Even if we couldn’t, and even if we didn’t try to understand better and focus a bit more on Sweden’s pop music, the country’s artists have edged their way into the international scene over the last few decades, making them impossible to miss.
Despite monumental names and records on a different level that are not easy to ignore, the country’s residents don’t seem to suffer the “stardom virus” so intense in other societies. Yes, they love the big crowds and enjoy touring around like the other guys, but mostly they love making music to enjoy and dance to. And if success comes it’s welcome, but mostly it feels like a passion for making pop electronica or electro, rather than sitting down to write a song to hit the charts.
Ask Kite, ask Covenant, ask Red Zebra etc. how beautiful life is when they get invited around the world to perform their music for audiences that sing their songs. Out of this prolific scene comes to the new moniker ShapeShiftingAliens from Stockholm who published their new single and video, Showing My Face, early this month via Sublunar Society records.
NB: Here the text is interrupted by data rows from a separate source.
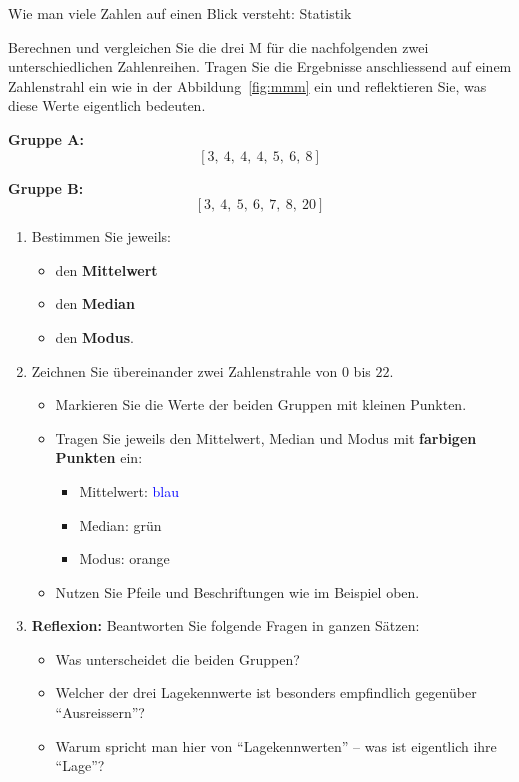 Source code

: \begin{lpu}{Wie man viele Zahlen auf einen Blick versteht: Statistik}
\begin{aufgabe}{1}
Berechnen und vergleichen Sie die drei M für die nachfolgenden zwei unterschiedlichen Zahlenreihen. Tragen Sie die Ergebnisse anschliessend auf einem Zahlenstrahl ein wie in der Abbildung~\ref{fig:mmm} ein und reflektieren Sie, was diese Werte eigentlich bedeuten.

\vspace{1em}
\textbf{Gruppe A:}
\[
[3,\ 4,\ 4,\ 4,\ 5,\ 6,\ 8]
\]

\textbf{Gruppe B:}
\[
[3,\ 4,\ 5,\ 6,\ 7,\ 8,\ 20]
\]

\begin{enumerate}
  \item Bestimmen Sie jeweils:
    \begin{itemize}
      \item den \textbf{Mittelwert}
      \item den \textbf{Median}
      \item den \textbf{Modus}.
    \end{itemize}

  \item Zeichnen Sie übereinander zwei Zahlenstrahle von $0$ bis $22$.
    \begin{itemize}
      \item Markieren Sie die Werte der beiden Gruppen mit kleinen Punkten.
      \item Tragen Sie jeweils den Mittelwert, Median und Modus mit \textbf{farbigen Punkten} ein:
        \begin{itemize}
          \item Mittelwert: \textcolor{blue}{blau}
          \item Median: \textcolor{green!70!black}{grün}
          \item Modus: \textcolor{orange!90!black}{orange}
        \end{itemize}
        \item Nutzen Sie Pfeile und Beschriftungen wie im Beispiel oben.
    \end{itemize}
      \item \textbf{Reflexion:} Beantworten Sie folgende Fragen in ganzen Sätzen:
    \begin{itemize}
      \item Was unterscheidet die beiden Gruppen?
      \item Welcher der drei Lagekennwerte ist besonders empfindlich gegenüber ``Ausreissern''?
      \item Warum spricht man hier von ``Lagekennwerten'' – was ist eigentlich ihre ``Lage''?
    \end{itemize}
\end{enumerate}


\end{aufgabe}
\end{lpu}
The act is made up of two experienced guys who are heavily involved in the music industry: Niklas Rundquist, who also stands behind Brainshadow, was and still is in Leather Nun (violin here), and a composer of films, documentaries, and commercials, and Johan Cléve, frontman and guitar player who is also a producer and composer, live and studio musician who has performed with quite a few names. A skilled and talented duo which caught the interest of The Residents‘ Nolan Cook, with whom they collaborated in Shadows from their 2017 eponymous album.
The new single, Showing My Face, is the perfect specimen to get into that artistic and grotesque, indeed, perfectionist pop-alternative-electronica they offer to the dancing masses. Uptempo without raved-out beats, joyful, weird, and blended with that enormous Bowie-esque feeling all over–it feels like the band’s dedication to the Starman. You will notice for sure the influence of Reznor and Moby, but all of these elements work fine within the unique arrangements rolling strangely on an analog rail. Sharp sounds, neo-romantic melodies with a very special groove all over–that’s their art.